◆ **TASK STATEMENT**: Look below for the line containing "Это следует прямо"; from there through the line containing "Это выразимость выбранной", both lines included, please set down each line exactly and nothing else.

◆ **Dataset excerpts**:
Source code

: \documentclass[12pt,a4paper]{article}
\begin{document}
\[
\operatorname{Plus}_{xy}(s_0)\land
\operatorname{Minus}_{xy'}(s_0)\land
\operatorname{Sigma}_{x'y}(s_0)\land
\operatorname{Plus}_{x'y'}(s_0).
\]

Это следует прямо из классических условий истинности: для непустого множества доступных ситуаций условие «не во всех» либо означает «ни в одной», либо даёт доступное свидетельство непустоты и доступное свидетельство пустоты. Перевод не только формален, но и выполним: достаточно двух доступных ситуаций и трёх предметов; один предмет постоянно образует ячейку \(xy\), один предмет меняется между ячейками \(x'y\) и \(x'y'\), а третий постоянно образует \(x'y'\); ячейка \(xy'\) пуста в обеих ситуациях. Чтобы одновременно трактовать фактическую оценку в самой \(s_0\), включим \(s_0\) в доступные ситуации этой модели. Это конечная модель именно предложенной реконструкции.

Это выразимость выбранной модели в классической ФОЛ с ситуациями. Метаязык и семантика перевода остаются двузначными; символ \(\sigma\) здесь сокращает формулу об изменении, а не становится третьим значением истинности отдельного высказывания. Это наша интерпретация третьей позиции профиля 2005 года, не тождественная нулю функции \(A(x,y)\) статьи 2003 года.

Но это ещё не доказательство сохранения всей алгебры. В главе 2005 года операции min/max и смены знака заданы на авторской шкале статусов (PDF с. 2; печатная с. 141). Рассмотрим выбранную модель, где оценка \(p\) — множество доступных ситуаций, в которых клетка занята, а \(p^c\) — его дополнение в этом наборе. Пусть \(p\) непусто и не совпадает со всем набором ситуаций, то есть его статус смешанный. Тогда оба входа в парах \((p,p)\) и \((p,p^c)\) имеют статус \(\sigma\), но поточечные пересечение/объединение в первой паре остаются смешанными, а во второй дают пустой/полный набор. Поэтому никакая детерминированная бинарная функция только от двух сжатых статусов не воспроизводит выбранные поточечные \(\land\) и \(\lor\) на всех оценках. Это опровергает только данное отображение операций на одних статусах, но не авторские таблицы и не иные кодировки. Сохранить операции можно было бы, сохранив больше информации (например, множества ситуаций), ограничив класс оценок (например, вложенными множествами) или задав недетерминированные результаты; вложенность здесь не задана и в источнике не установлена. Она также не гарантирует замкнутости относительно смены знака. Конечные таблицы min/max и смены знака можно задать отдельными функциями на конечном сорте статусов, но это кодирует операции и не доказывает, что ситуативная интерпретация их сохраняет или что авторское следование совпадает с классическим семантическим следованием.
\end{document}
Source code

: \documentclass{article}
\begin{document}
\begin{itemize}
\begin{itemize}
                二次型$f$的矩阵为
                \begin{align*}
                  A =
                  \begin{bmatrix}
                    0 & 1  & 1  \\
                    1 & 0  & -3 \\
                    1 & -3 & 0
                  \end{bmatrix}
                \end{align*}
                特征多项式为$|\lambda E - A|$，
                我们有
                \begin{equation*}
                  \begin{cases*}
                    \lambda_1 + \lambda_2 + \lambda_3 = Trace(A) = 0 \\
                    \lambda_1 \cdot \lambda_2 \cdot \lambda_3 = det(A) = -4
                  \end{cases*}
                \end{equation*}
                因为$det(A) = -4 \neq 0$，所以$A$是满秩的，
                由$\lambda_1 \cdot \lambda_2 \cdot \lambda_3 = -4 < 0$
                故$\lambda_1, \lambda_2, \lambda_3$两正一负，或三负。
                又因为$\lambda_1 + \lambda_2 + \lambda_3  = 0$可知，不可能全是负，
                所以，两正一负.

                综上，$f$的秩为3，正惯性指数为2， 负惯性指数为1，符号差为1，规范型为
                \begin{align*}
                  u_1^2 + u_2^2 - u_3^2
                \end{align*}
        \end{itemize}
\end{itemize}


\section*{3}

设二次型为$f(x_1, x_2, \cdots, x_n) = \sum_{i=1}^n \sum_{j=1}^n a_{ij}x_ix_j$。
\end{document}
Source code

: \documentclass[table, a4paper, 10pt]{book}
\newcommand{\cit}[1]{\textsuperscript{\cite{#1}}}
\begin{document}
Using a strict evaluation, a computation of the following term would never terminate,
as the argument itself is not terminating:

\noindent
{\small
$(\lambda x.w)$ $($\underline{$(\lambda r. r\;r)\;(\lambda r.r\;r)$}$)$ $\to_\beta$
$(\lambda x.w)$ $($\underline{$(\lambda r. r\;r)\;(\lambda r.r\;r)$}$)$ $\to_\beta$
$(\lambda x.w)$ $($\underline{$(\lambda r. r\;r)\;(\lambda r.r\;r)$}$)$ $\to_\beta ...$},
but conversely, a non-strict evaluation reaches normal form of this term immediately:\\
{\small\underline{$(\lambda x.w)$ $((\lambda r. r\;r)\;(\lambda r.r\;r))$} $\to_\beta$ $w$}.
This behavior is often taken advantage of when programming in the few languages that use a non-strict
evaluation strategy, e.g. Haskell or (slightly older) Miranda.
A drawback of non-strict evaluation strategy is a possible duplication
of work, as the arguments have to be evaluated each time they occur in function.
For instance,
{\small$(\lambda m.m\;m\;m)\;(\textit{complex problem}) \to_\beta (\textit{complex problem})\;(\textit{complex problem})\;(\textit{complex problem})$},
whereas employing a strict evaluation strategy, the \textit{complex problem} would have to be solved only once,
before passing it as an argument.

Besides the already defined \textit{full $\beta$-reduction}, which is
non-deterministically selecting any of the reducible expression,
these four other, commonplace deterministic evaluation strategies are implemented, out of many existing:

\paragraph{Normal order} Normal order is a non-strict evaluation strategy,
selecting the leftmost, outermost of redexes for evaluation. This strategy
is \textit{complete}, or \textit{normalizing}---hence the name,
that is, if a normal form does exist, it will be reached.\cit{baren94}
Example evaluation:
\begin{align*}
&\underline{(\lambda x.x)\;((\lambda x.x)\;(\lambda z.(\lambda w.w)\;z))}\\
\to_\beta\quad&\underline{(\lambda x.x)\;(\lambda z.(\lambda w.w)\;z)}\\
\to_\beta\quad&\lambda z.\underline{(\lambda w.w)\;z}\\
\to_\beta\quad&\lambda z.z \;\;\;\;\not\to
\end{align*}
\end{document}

◆ **SOLUTION TO THE EXERCISE**:
Это следует прямо из классических условий истинности: для непустого множества доступных ситуаций условие «не во всех» либо означает «ни в одной», либо даёт доступное свидетельство непустоты и доступное свидетельство пустоты. Перевод не только формален, но и выполним: достаточно двух доступных ситуаций и трёх предметов; один предмет постоянно образует ячейку \(xy\), один предмет меняется между ячейками \(x'y\) и \(x'y'\), а третий постоянно образует \(x'y'\); ячейка \(xy'\) пуста в обеих ситуациях. Чтобы одновременно трактовать фактическую оценку в самой \(s_0\), включим \(s_0\) в доступные ситуации этой модели. Это конечная модель именно предложенной реконструкции.

Это выразимость выбранной модели в классической ФОЛ с ситуациями. Метаязык и семантика перевода остаются двузначными; символ \(\sigma\) здесь сокращает формулу об изменении, а не становится третьим значением истинности отдельного высказывания. Это наша интерпретация третьей позиции профиля 2005 года, не тождественная нулю функции \(A(x,y)\) статьи 2003 года.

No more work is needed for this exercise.